Working data.

+ + + +

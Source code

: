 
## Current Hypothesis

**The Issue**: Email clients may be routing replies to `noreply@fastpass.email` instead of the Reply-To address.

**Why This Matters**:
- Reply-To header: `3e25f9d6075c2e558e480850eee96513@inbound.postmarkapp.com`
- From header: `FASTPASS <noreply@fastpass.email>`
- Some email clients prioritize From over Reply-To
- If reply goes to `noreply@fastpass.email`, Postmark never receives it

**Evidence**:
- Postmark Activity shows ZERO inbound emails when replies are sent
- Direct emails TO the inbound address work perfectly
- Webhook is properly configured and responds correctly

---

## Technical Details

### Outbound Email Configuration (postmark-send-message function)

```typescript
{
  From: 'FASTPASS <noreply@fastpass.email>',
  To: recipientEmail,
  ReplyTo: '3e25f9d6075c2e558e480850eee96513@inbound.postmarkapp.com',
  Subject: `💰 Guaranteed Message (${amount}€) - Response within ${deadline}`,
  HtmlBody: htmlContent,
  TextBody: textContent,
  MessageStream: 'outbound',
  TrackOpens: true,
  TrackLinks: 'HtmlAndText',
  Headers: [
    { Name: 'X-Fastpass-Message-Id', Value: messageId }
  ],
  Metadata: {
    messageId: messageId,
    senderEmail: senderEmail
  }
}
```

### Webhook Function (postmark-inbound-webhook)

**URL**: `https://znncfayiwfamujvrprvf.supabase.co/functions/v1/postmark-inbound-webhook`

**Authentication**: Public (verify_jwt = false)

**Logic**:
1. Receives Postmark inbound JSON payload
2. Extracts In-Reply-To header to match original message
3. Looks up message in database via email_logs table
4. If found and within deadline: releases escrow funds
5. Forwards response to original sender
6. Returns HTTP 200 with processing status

+ + + +

What is required.
Nothing should be left out when the listing is retyped exactly.

Exercise response.
Source code

: 
## Current Hypothesis

**The Issue**: Email clients may be routing replies to `noreply@fastpass.email` instead of the Reply-To address.

**Why This Matters**:
- Reply-To header: `3e25f9d6075c2e558e480850eee96513@inbound.postmarkapp.com`
- From header: `FASTPASS <noreply@fastpass.email>`
- Some email clients prioritize From over Reply-To
- If reply goes to `noreply@fastpass.email`, Postmark never receives it

**Evidence**:
- Postmark Activity shows ZERO inbound emails when replies are sent
- Direct emails TO the inbound address work perfectly
- Webhook is properly configured and responds correctly

---

## Technical Details

### Outbound Email Configuration (postmark-send-message function)

```typescript
{
  From: 'FASTPASS <noreply@fastpass.email>',
  To: recipientEmail,
  ReplyTo: '3e25f9d6075c2e558e480850eee96513@inbound.postmarkapp.com',
  Subject: `💰 Guaranteed Message (${amount}€) - Response within ${deadline}`,
  HtmlBody: htmlContent,
  TextBody: textContent,
  MessageStream: 'outbound',
  TrackOpens: true,
  TrackLinks: 'HtmlAndText',
  Headers: [
    { Name: 'X-Fastpass-Message-Id', Value: messageId }
  ],
  Metadata: {
    messageId: messageId,
    senderEmail: senderEmail
  }
}
```

### Webhook Function (postmark-inbound-webhook)

**URL**: `https://znncfayiwfamujvrprvf.supabase.co/functions/v1/postmark-inbound-webhook`

**Authentication**: Public (verify_jwt = false)

**Logic**:
1. Receives Postmark inbound JSON payload
2. Extracts In-Reply-To header to match original message
3. Looks up message in database via email_logs table
4. If found and within deadline: releases escrow funds
5. Forwards response to original sender
6. Returns HTTP 200 with processing status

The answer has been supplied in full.